» WHAT YOU NEED TO DO: Nothing less than an exact copy of all the records is required.

» Stored dataset items:
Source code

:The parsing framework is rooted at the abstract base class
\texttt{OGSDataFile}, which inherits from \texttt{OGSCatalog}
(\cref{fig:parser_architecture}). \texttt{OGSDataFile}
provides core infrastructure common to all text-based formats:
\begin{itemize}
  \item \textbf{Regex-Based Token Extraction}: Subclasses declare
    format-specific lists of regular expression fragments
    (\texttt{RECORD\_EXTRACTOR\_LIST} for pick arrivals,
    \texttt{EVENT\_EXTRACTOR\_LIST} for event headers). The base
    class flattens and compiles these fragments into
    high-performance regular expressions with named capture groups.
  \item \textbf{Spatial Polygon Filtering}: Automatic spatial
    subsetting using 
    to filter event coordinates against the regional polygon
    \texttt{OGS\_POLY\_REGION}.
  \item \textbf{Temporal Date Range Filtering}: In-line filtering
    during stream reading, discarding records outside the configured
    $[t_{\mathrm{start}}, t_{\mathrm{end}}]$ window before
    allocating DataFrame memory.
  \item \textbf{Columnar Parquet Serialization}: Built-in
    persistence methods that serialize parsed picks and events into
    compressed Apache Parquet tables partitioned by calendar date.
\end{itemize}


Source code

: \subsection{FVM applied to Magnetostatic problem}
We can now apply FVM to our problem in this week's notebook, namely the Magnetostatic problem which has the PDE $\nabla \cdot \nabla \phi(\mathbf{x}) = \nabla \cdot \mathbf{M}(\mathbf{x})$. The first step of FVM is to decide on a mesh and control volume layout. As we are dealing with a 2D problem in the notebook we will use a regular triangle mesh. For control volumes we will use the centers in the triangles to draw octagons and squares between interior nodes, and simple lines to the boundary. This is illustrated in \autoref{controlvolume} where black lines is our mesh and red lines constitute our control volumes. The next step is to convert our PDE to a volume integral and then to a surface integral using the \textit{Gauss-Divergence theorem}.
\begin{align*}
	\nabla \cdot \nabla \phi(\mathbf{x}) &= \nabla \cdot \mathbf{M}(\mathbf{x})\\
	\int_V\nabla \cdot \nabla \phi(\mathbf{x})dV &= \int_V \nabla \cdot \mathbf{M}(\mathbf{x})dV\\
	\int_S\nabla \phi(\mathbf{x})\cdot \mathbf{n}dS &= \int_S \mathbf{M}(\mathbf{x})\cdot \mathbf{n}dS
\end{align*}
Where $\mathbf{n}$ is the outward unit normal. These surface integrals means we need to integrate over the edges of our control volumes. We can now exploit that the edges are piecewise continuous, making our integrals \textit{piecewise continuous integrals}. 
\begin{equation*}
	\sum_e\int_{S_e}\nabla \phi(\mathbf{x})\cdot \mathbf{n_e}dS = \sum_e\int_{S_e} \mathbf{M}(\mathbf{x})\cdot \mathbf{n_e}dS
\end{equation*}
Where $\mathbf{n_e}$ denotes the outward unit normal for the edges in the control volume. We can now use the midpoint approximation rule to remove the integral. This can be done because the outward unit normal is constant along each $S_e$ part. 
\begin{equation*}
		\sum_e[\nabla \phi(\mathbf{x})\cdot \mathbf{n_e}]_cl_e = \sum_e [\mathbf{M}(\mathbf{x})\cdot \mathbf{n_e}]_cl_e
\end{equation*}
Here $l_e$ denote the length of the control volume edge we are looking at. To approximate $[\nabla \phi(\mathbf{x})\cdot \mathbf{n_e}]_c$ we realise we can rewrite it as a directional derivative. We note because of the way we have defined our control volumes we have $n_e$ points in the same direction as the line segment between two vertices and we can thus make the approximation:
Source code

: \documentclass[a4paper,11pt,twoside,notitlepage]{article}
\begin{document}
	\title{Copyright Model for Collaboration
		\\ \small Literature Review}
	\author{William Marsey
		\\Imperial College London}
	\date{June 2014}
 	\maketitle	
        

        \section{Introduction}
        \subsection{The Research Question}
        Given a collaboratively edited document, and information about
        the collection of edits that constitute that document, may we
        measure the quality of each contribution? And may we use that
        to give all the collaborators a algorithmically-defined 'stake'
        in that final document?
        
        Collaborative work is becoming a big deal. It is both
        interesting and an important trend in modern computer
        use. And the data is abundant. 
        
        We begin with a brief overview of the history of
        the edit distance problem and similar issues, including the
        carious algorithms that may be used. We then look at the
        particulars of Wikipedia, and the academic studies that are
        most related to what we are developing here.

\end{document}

» ANSWER SECTION:
Source code

:The parsing framework is rooted at the abstract base class
\texttt{OGSDataFile}, which inherits from \texttt{OGSCatalog}
(\cref{fig:parser_architecture}). \texttt{OGSDataFile}
provides core infrastructure common to all text-based formats:
\begin{itemize}
  \item \textbf{Regex-Based Token Extraction}: Subclasses declare
    format-specific lists of regular expression fragments
    (\texttt{RECORD\_EXTRACTOR\_LIST} for pick arrivals,
    \texttt{EVENT\_EXTRACTOR\_LIST} for event headers). The base
    class flattens and compiles these fragments into
    high-performance regular expressions with named capture groups.
  \item \textbf{Spatial Polygon Filtering}: Automatic spatial
    subsetting using 
    to filter event coordinates against the regional polygon
    \texttt{OGS\_POLY\_REGION}.
  \item \textbf{Temporal Date Range Filtering}: In-line filtering
    during stream reading, discarding records outside the configured
    $[t_{\mathrm{start}}, t_{\mathrm{end}}]$ window before
    allocating DataFrame memory.
  \item \textbf{Columnar Parquet Serialization}: Built-in
    persistence methods that serialize parsed picks and events into
    compressed Apache Parquet tables partitioned by calendar date.
\end{itemize}


Source code

: \subsection{FVM applied to Magnetostatic problem}
We can now apply FVM to our problem in this week's notebook, namely the Magnetostatic problem which has the PDE $\nabla \cdot \nabla \phi(\mathbf{x}) = \nabla \cdot \mathbf{M}(\mathbf{x})$. The first step of FVM is to decide on a mesh and control volume layout. As we are dealing with a 2D problem in the notebook we will use a regular triangle mesh. For control volumes we will use the centers in the triangles to draw octagons and squares between interior nodes, and simple lines to the boundary. This is illustrated in \autoref{controlvolume} where black lines is our mesh and red lines constitute our control volumes. The next step is to convert our PDE to a volume integral and then to a surface integral using the \textit{Gauss-Divergence theorem}.
\begin{align*}
	\nabla \cdot \nabla \phi(\mathbf{x}) &= \nabla \cdot \mathbf{M}(\mathbf{x})\\
	\int_V\nabla \cdot \nabla \phi(\mathbf{x})dV &= \int_V \nabla \cdot \mathbf{M}(\mathbf{x})dV\\
	\int_S\nabla \phi(\mathbf{x})\cdot \mathbf{n}dS &= \int_S \mathbf{M}(\mathbf{x})\cdot \mathbf{n}dS
\end{align*}
Where $\mathbf{n}$ is the outward unit normal. These surface integrals means we need to integrate over the edges of our control volumes. We can now exploit that the edges are piecewise continuous, making our integrals \textit{piecewise continuous integrals}. 
\begin{equation*}
	\sum_e\int_{S_e}\nabla \phi(\mathbf{x})\cdot \mathbf{n_e}dS = \sum_e\int_{S_e} \mathbf{M}(\mathbf{x})\cdot \mathbf{n_e}dS
\end{equation*}
Where $\mathbf{n_e}$ denotes the outward unit normal for the edges in the control volume. We can now use the midpoint approximation rule to remove the integral. This can be done because the outward unit normal is constant along each $S_e$ part. 
\begin{equation*}
		\sum_e[\nabla \phi(\mathbf{x})\cdot \mathbf{n_e}]_cl_e = \sum_e [\mathbf{M}(\mathbf{x})\cdot \mathbf{n_e}]_cl_e
\end{equation*}
Here $l_e$ denote the length of the control volume edge we are looking at. To approximate $[\nabla \phi(\mathbf{x})\cdot \mathbf{n_e}]_c$ we realise we can rewrite it as a directional derivative. We note because of the way we have defined our control volumes we have $n_e$ points in the same direction as the line segment between two vertices and we can thus make the approximation:
Source code

: \documentclass[a4paper,11pt,twoside,notitlepage]{article}
\begin{document}
	\title{Copyright Model for Collaboration
		\\ \small Literature Review}
	\author{William Marsey
		\\Imperial College London}
	\date{June 2014}
 	\maketitle	
        

        \section{Introduction}
        \subsection{The Research Question}
        Given a collaboratively edited document, and information about
        the collection of edits that constitute that document, may we
        measure the quality of each contribution? And may we use that
        to give all the collaborators a algorithmically-defined 'stake'
        in that final document?
        
        Collaborative work is becoming a big deal. It is both
        interesting and an important trend in modern computer
        use. And the data is abundant. 
        
        We begin with a brief overview of the history of
        the edit distance problem and similar issues, including the
        carious algorithms that may be used. We then look at the
        particulars of Wikipedia, and the academic studies that are
        most related to what we are developing here.

\end{document}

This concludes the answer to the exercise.